Your task is to repeat the entries below exactly and to leave their images out.
*** Opening of Records to process ***
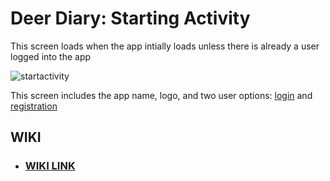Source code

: # Deer Diary: Starting Activity
This screen loads when the app intially loads unless there is already a user logged into the app

![startactivity](https://user-images.githubusercontent.com/70163313/225712515-e39f72cb-1d46-4cb6-bab1-3d6f9d2f48ab.png)

This screen includes the app name, logo, and two user options: [login](https://github.com/cunychenhclass/cisc3171proj-group6/issues/2) and [registration](https://github.com/cunychenhclass/cisc3171proj-group6/issues/1)

## WIKI
- ### [WIKI LINK](https://github.com/cunychenhclass/cisc3171proj-group6/wiki/Deer-Diary-Wiki)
*** Close of Records to process ***
Reply ->
Source code

: # Deer Diary: Starting Activity
This screen loads when the app intially loads unless there is already a user logged into the app

![startactivity](https://user-images.githubusercontent.com/70163313/225712515-e39f72cb-1d46-4cb6-bab1-3d6f9d2f48ab.png)

This screen includes the app name, logo, and two user options: [login](https://github.com/cunychenhclass/cisc3171proj-group6/issues/2) and [registration](https://github.com/cunychenhclass/cisc3171proj-group6/issues/1)

## WIKI
- ### [WIKI LINK](https://github.com/cunychenhclass/cisc3171proj-group6/wiki/Deer-Diary-Wiki)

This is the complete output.